═══ DATA EXCERPTS

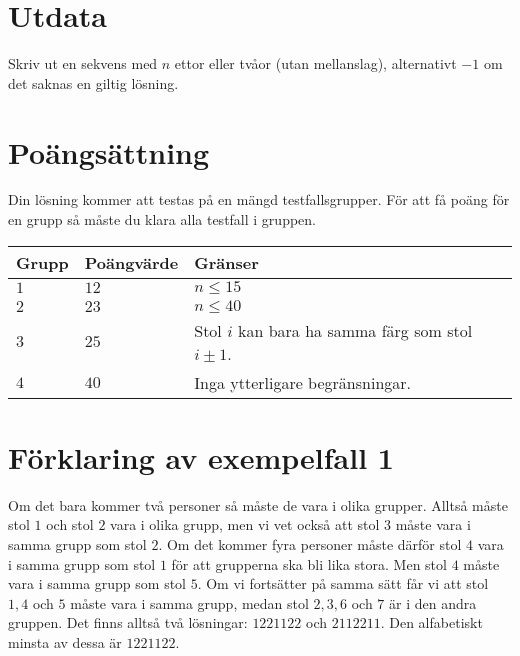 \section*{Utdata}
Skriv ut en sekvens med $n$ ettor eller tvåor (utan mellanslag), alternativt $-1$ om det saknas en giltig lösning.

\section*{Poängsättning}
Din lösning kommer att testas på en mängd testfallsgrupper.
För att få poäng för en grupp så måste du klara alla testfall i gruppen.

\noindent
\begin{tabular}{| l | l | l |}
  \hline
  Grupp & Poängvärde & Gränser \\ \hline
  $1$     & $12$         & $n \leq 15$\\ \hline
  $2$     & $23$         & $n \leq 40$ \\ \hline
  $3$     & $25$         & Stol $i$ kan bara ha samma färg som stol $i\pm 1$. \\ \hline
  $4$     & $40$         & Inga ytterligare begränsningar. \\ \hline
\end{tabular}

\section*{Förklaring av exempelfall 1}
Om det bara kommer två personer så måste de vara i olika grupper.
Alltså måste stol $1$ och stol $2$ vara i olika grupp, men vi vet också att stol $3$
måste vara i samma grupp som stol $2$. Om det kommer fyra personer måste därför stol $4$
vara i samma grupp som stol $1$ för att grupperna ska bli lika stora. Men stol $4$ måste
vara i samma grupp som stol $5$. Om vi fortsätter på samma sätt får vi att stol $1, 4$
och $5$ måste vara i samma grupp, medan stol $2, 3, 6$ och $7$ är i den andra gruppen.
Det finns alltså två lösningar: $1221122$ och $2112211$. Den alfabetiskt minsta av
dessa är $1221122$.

══════
═══ DATA EXCERPTS

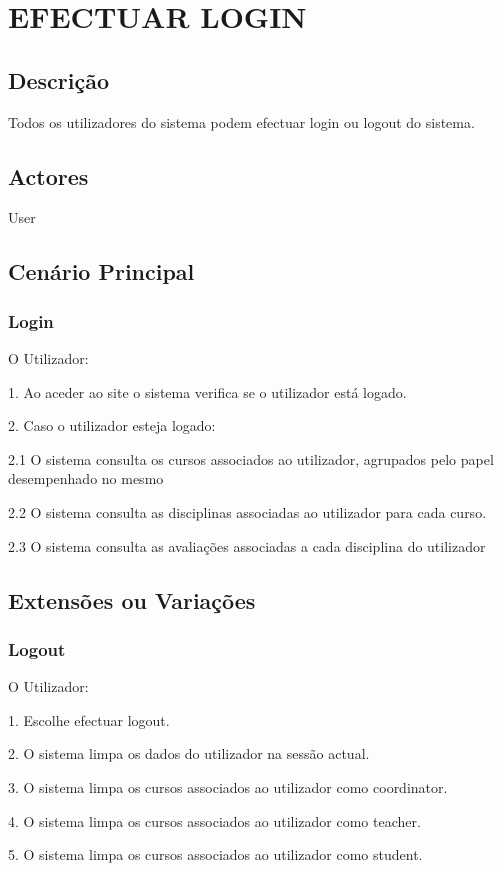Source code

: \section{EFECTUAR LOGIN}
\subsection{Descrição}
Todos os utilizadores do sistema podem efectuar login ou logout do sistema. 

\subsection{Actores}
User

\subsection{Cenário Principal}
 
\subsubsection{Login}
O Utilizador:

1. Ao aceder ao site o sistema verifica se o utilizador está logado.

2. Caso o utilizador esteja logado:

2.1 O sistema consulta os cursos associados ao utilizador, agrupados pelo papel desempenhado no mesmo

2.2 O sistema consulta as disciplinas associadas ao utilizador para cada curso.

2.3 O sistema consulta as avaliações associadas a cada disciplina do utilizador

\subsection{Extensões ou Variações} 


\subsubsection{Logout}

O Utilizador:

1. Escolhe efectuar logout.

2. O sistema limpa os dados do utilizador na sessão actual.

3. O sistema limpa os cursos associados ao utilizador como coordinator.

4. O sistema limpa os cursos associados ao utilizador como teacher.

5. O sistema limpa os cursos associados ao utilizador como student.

══════
═══ DATA EXCERPTS

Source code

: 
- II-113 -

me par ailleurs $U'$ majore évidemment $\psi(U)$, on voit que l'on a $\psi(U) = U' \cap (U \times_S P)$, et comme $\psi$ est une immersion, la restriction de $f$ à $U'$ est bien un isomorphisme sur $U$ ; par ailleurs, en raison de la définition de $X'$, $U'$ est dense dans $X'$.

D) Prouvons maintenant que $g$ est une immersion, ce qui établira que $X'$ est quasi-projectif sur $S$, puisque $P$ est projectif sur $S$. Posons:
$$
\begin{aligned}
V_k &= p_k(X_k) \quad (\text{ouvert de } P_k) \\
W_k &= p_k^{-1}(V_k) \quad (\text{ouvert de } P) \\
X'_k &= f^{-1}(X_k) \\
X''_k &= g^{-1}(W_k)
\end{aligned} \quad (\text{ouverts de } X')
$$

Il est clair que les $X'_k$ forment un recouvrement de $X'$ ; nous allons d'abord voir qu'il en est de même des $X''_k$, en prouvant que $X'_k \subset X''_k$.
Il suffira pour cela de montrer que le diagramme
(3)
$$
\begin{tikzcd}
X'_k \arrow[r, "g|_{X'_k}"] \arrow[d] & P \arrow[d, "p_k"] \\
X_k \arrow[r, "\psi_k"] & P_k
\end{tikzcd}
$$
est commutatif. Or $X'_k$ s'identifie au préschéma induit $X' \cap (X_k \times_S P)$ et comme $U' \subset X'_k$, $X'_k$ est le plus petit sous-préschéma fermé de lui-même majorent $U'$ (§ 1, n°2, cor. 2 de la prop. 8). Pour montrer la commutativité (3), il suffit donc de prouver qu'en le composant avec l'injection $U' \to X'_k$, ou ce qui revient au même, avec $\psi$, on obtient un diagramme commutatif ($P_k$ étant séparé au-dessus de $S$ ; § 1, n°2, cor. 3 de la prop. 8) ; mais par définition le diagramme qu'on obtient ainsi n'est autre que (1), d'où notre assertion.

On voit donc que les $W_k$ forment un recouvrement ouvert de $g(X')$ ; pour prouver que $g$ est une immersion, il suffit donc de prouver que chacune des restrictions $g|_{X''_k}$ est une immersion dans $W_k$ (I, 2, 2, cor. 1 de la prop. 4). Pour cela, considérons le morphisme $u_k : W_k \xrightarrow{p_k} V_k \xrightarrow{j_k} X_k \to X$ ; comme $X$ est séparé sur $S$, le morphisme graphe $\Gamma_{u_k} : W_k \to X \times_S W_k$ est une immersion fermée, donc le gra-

══════

-- WHAT IS NEEDED --
Above are some lines. Repeat exactly, and only, those from the line that has "1. Escolhe efectuar logout." through the line that has "5. O sistema".

-- SOLUTION --
1. Escolhe efectuar logout.

2. O sistema limpa os dados do utilizador na sessão actual.

3. O sistema limpa os cursos associados ao utilizador como coordinator.

4. O sistema limpa os cursos associados ao utilizador como teacher.

5. O sistema limpa os cursos associados ao utilizador como student.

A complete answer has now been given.